How does it do that? How does the constraint operating on one part of sequence space, tell you about another part of sequence space further away?
What you don’t have is evidence of other function or paths to really challenge his argument.
It’s not my job to know, it’s yours. You are the one claiming to know the number to plug into the calculation, so you have to justify your implicit claim that there are no other such sequences.
They could be there is not a strong case.
How do you know?
It doesn’t. It shows there is a limit to functional space.
What other functional sequence space further away? How did evolution find this very restrictive space 400 million years ago and not move if more than 50% of the sequences are substitutable in every location?
Because you are making an argument from speculation.
No, it doesn’t. The preservation tells you about the window of evolvability, nothing more.
You’re claiming that it evolved into an un evolvable state?
Then how do you justify the number you plug in to the equation?
It shows there is a limit to functional space.
That isn’t in question. Nobody claims all of sequence space can perform the function of some given protein.
Well if only 10^12 sequences are know to have been tested in real organisms, how can you claim there is no function in the remaining part of sequence space?
How did evolution find this very restrictive space 400 million years ago and not move if more than 50% of the sequences are substitutable in every location?
One possibility is that it was already nearby in sequence space.
He’s saying it crawled to the top of the hill. When you’re up there, all directions lead back down.
That’s entirely possible, you should be familiar with the evolutionary explanations for so-called irreducible complex complexes by now. Add a part, make it essential. Once that part is “locked-in”, it’s ability to change can be severely hampered.

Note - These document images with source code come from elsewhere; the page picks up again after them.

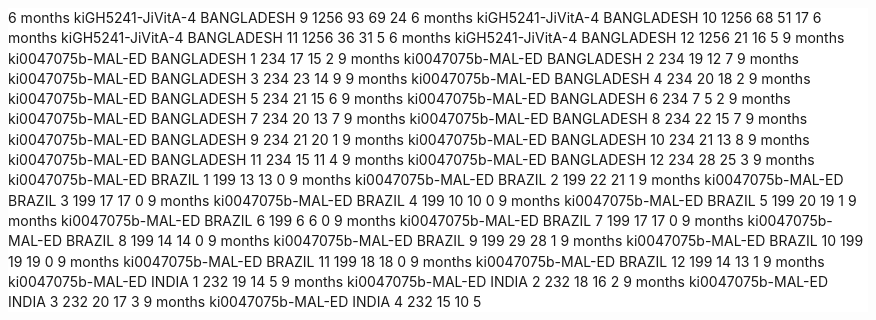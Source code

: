 6 months    kiGH5241-JiVitA-4          BANGLADESH                     9      1256     93     69     24
6 months    kiGH5241-JiVitA-4          BANGLADESH                     10     1256     68     51     17
6 months    kiGH5241-JiVitA-4          BANGLADESH                     11     1256     36     31      5
6 months    kiGH5241-JiVitA-4          BANGLADESH                     12     1256     21     16      5
9 months    ki0047075b-MAL-ED          BANGLADESH                     1       234     17     15      2
9 months    ki0047075b-MAL-ED          BANGLADESH                     2       234     19     12      7
9 months    ki0047075b-MAL-ED          BANGLADESH                     3       234     23     14      9
9 months    ki0047075b-MAL-ED          BANGLADESH                     4       234     20     18      2
9 months    ki0047075b-MAL-ED          BANGLADESH                     5       234     21     15      6
9 months    ki0047075b-MAL-ED          BANGLADESH                     6       234      7      5      2
9 months    ki0047075b-MAL-ED          BANGLADESH                     7       234     20     13      7
9 months    ki0047075b-MAL-ED          BANGLADESH                     8       234     22     15      7
9 months    ki0047075b-MAL-ED          BANGLADESH                     9       234     21     20      1
9 months    ki0047075b-MAL-ED          BANGLADESH                     10      234     21     13      8
9 months    ki0047075b-MAL-ED          BANGLADESH                     11      234     15     11      4
9 months    ki0047075b-MAL-ED          BANGLADESH                     12      234     28     25      3
9 months    ki0047075b-MAL-ED          BRAZIL                         1       199     13     13      0
9 months    ki0047075b-MAL-ED          BRAZIL                         2       199     22     21      1
9 months    ki0047075b-MAL-ED          BRAZIL                         3       199     17     17      0
9 months    ki0047075b-MAL-ED          BRAZIL                         4       199     10     10      0
9 months    ki0047075b-MAL-ED          BRAZIL                         5       199     20     19      1
9 months    ki0047075b-MAL-ED          BRAZIL                         6       199      6      6      0
9 months    ki0047075b-MAL-ED          BRAZIL                         7       199     17     17      0
9 months    ki0047075b-MAL-ED          BRAZIL                         8       199     14     14      0
9 months    ki0047075b-MAL-ED          BRAZIL                         9       199     29     28      1
9 months    ki0047075b-MAL-ED          BRAZIL                         10      199     19     19      0
9 months    ki0047075b-MAL-ED          BRAZIL                         11      199     18     18      0
9 months    ki0047075b-MAL-ED          BRAZIL                         12      199     14     13      1
9 months    ki0047075b-MAL-ED          INDIA                          1       232     19     14      5
9 months    ki0047075b-MAL-ED          INDIA                          2       232     18     16      2
9 months    ki0047075b-MAL-ED          INDIA                          3       232     20     17      3
9 months    ki0047075b-MAL-ED          INDIA                          4       232     15     10      5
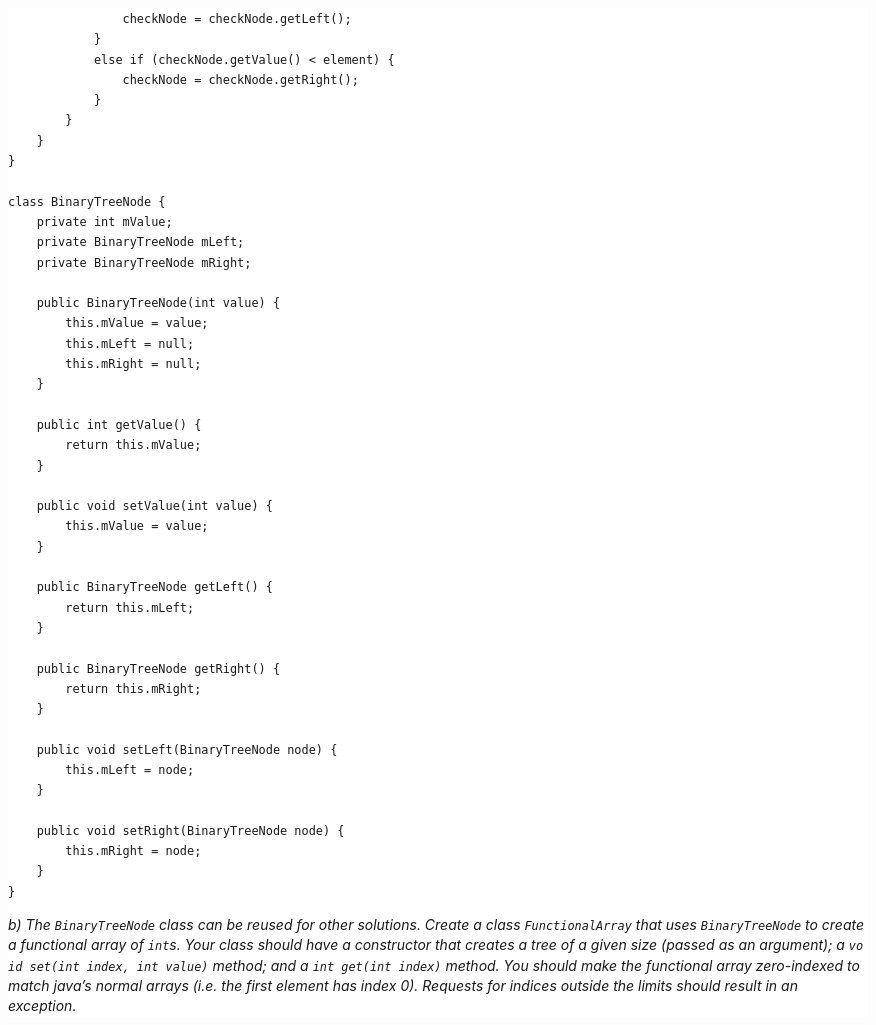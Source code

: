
 ```
                checkNode = checkNode.getLeft();
            }
            else if (checkNode.getValue() < element) {
                checkNode = checkNode.getRight();
            }
        }
    }
}

class BinaryTreeNode {
    private int mValue;
    private BinaryTreeNode mLeft;
    private BinaryTreeNode mRight;

    public BinaryTreeNode(int value) {
        this.mValue = value;
        this.mLeft = null;
        this.mRight = null;
    }

    public int getValue() {
        return this.mValue;
    }

    public void setValue(int value) {
        this.mValue = value;
    }

    public BinaryTreeNode getLeft() {
        return this.mLeft;
    }

    public BinaryTreeNode getRight() {
        return this.mRight;
    }

    public void setLeft(BinaryTreeNode node) {
        this.mLeft = node;
    }

    public void setRight(BinaryTreeNode node) {
        this.mRight = node;
    }
}
```

*b) The `BinaryTreeNode` class can be reused for other solutions. Create a class `FunctionalArray` that uses `BinaryTreeNode` to create a functional array of `int`s. Your class should have a constructor that creates a tree of a given size (passed as an argument); a `void set(int index, int value)` method; and a `int get(int index)` method. You should make the functional array zero-indexed to match java’s normal arrays (i.e. the first element has index 0). Requests for indices outside the limits should result in an exception.*
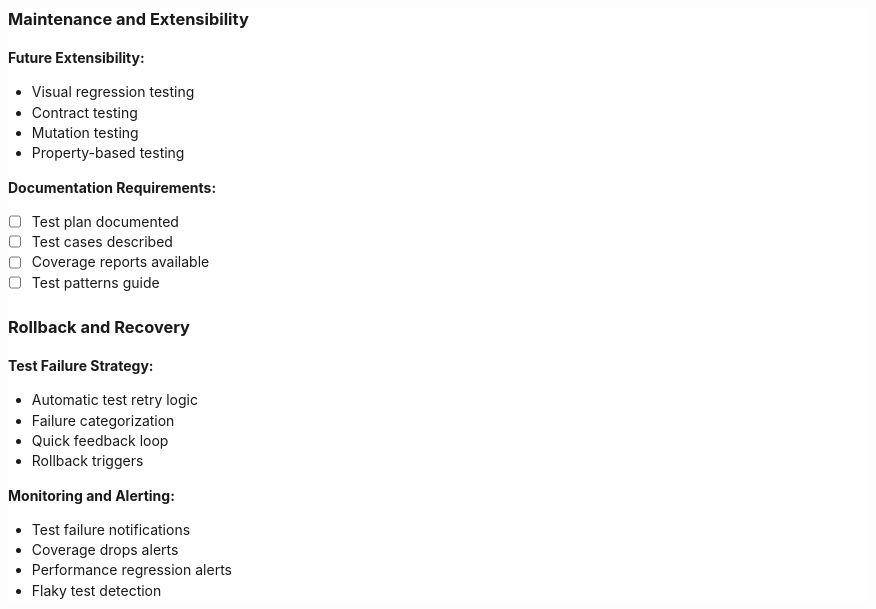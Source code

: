 ### Maintenance and Extensibility
**Future Extensibility:**
- Visual regression testing
- Contract testing
- Mutation testing
- Property-based testing

**Documentation Requirements:**
- [ ] Test plan documented
- [ ] Test cases described
- [ ] Coverage reports available
- [ ] Test patterns guide

### Rollback and Recovery
**Test Failure Strategy:**
- Automatic test retry logic
- Failure categorization
- Quick feedback loop
- Rollback triggers

**Monitoring and Alerting:**
- Test failure notifications
- Coverage drops alerts
- Performance regression alerts
- Flaky test detection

The protein could have evolved by a particular route through sequence space, and there’s no guarantee it’s free to go back the same way without affecting its now-essential function.
To what end? Just curious.
It is the best estimate we can make at this point. I believe the evolutionists assumption that many other sequences can do the job is false because of the interdependence of cellular processes. If I am right then the calculation is quite accurate. What we are observing is a designed sequence where its function is highly dependent of a very precise sequence.

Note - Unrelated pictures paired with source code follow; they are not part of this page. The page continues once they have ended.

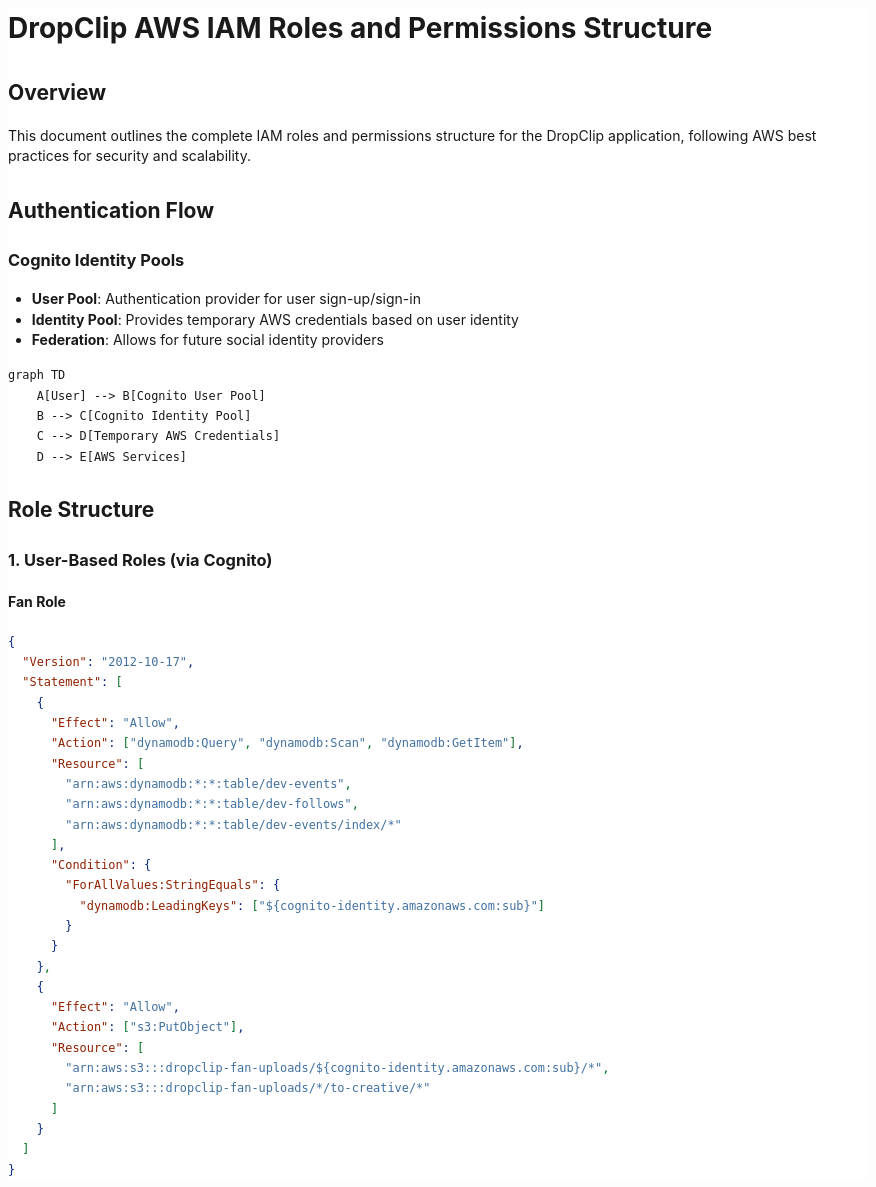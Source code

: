 # DropClip AWS IAM Roles and Permissions Structure

## Overview

This document outlines the complete IAM roles and permissions structure for the DropClip application, following AWS best practices for security and scalability.

## Authentication Flow

### Cognito Identity Pools

- **User Pool**: Authentication provider for user sign-up/sign-in
- **Identity Pool**: Provides temporary AWS credentials based on user identity
- **Federation**: Allows for future social identity providers

```mermaid
graph TD
    A[User] --> B[Cognito User Pool]
    B --> C[Cognito Identity Pool]
    C --> D[Temporary AWS Credentials]
    D --> E[AWS Services]
```

## Role Structure

### 1. User-Based Roles (via Cognito)

#### Fan Role

```json
{
  "Version": "2012-10-17",
  "Statement": [
    {
      "Effect": "Allow",
      "Action": ["dynamodb:Query", "dynamodb:Scan", "dynamodb:GetItem"],
      "Resource": [
        "arn:aws:dynamodb:*:*:table/dev-events",
        "arn:aws:dynamodb:*:*:table/dev-follows",
        "arn:aws:dynamodb:*:*:table/dev-events/index/*"
      ],
      "Condition": {
        "ForAllValues:StringEquals": {
          "dynamodb:LeadingKeys": ["${cognito-identity.amazonaws.com:sub}"]
        }
      }
    },
    {
      "Effect": "Allow",
      "Action": ["s3:PutObject"],
      "Resource": [
        "arn:aws:s3:::dropclip-fan-uploads/${cognito-identity.amazonaws.com:sub}/*",
        "arn:aws:s3:::dropclip-fan-uploads/*/to-creative/*"
      ]
    }
  ]
}
```
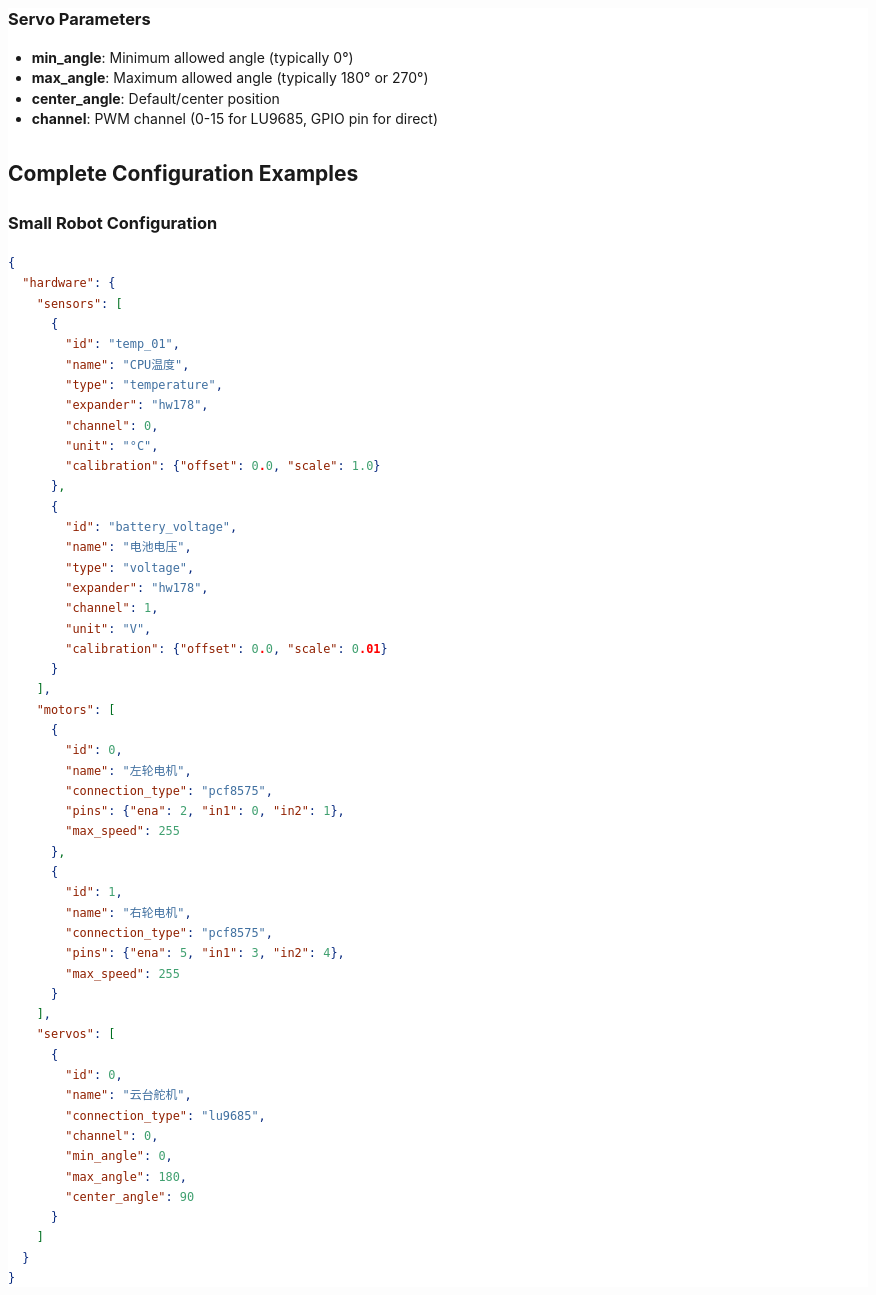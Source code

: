 ### Servo Parameters

- **min_angle**: Minimum allowed angle (typically 0°)
- **max_angle**: Maximum allowed angle (typically 180° or 270°)
- **center_angle**: Default/center position
- **channel**: PWM channel (0-15 for LU9685, GPIO pin for direct)

## Complete Configuration Examples

### Small Robot Configuration

```json
{
  "hardware": {
    "sensors": [
      {
        "id": "temp_01",
        "name": "CPU温度",
        "type": "temperature",
        "expander": "hw178",
        "channel": 0,
        "unit": "°C",
        "calibration": {"offset": 0.0, "scale": 1.0}
      },
      {
        "id": "battery_voltage",
        "name": "电池电压",
        "type": "voltage",
        "expander": "hw178",
        "channel": 1,
        "unit": "V",
        "calibration": {"offset": 0.0, "scale": 0.01}
      }
    ],
    "motors": [
      {
        "id": 0,
        "name": "左轮电机",
        "connection_type": "pcf8575",
        "pins": {"ena": 2, "in1": 0, "in2": 1},
        "max_speed": 255
      },
      {
        "id": 1,
        "name": "右轮电机",
        "connection_type": "pcf8575",
        "pins": {"ena": 5, "in1": 3, "in2": 4},
        "max_speed": 255
      }
    ],
    "servos": [
      {
        "id": 0,
        "name": "云台舵机",
        "connection_type": "lu9685",
        "channel": 0,
        "min_angle": 0,
        "max_angle": 180,
        "center_angle": 90
      }
    ]
  }
}
```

The case that it evolved into that state is very challenging as the preservation show some limit of substitutability. Even with 50% substitutability of the AA’s in prp8 there is 2335 bits of FI.
We are at a stand off here and playing burden tennis.

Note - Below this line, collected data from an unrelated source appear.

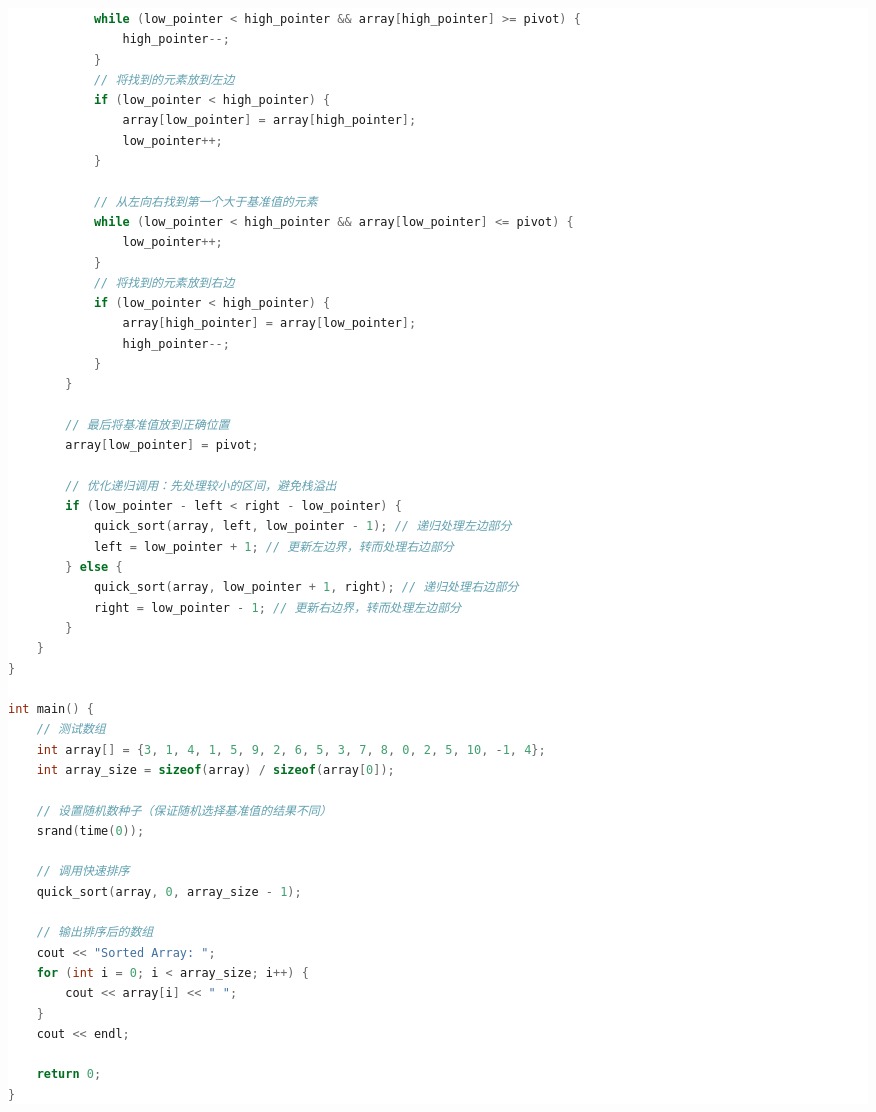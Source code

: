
 ```cpp
            while (low_pointer < high_pointer && array[high_pointer] >= pivot) {
                high_pointer--;
            }
            // 将找到的元素放到左边
            if (low_pointer < high_pointer) {
                array[low_pointer] = array[high_pointer];
                low_pointer++;
            }

            // 从左向右找到第一个大于基准值的元素
            while (low_pointer < high_pointer && array[low_pointer] <= pivot) {
                low_pointer++;
            }
            // 将找到的元素放到右边
            if (low_pointer < high_pointer) {
                array[high_pointer] = array[low_pointer];
                high_pointer--;
            }
        }

        // 最后将基准值放到正确位置
        array[low_pointer] = pivot;

        // 优化递归调用：先处理较小的区间，避免栈溢出
        if (low_pointer - left < right - low_pointer) {
            quick_sort(array, left, low_pointer - 1); // 递归处理左边部分
            left = low_pointer + 1; // 更新左边界，转而处理右边部分
        } else {
            quick_sort(array, low_pointer + 1, right); // 递归处理右边部分
            right = low_pointer - 1; // 更新右边界，转而处理左边部分
        }
    }
}

int main() {
    // 测试数组
    int array[] = {3, 1, 4, 1, 5, 9, 2, 6, 5, 3, 7, 8, 0, 2, 5, 10, -1, 4};
    int array_size = sizeof(array) / sizeof(array[0]);

    // 设置随机数种子（保证随机选择基准值的结果不同）
    srand(time(0));

    // 调用快速排序
    quick_sort(array, 0, array_size - 1);

    // 输出排序后的数组
    cout << "Sorted Array: ";
    for (int i = 0; i < array_size; i++) {
        cout << array[i] << " ";
    }
    cout << endl;

    return 0;
}
```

This is a claim of serendipity?
But that’s you doing the speculation here. When you claim to know the FI for some protein, you are claiming to know the number of sequences that meet M(E_x).
When you do that, you are claiming to know that sequences you haven’t tested don’t meet it. Sequences you haven’t tested. So you are speculating.
I am claiming the preservation data is a valid test for estimating function in sequence space. The fact we are observing AA sequences that are not moving despite DNA mutation is significant.
But how does the degree to which a protein is conserved tell you about other sequences far away?
If you break PRP8 down into its functional modules (after all, didn’t someone say function somewhere in this conversation?), the value for FI falls off a cliff.
As does the proposition of its vast, immutability irreducible complexity and improbability.
No. What you are claiming in this statement is, basically, that 1 (the value used by @gpuccio et al. when they use BLAST to deduce the numbers of functional sequences) = 10^100 or more.
That’s some mighty funny ID/cretaionist math there.
This appears to be true but what is the point? Function here is ultimately defined by splicing as prp8 is only a piece of a much larger function. The evidence is that only a very select sequenced of AA’s will allow this precisely enough for the organism to survive.
No I am claiming exactly what I am claiming. Why the straw man?
No, not survive. We don’t know which mutations cause lethality as opposed to just lower fitness. And in any case, we are only dealing mutant versions of a set of similar sequences. We stil don’t know about the possible functions of entirely different sequences.
The fact that we have not detected an organism with a particular amino acid in a specific position of it’s Prp8 homologue does not mean a protein with that amino acid would be lethal. It could just be deleterious instead.
On a related note, we also have to consider that the variation we see is in part an artifact of our sampling. We know there are still many species out there we haven’t sequenced yet. When you calculate FI with a historically contingent estimate for the number of sequences that meet the minimum threshold for function, you are essentially claiming to know that there are no novel variants out there with amino acids we haven’t yet seen.
One could go on and on about things you can’t claim to know and yet you do so anyway.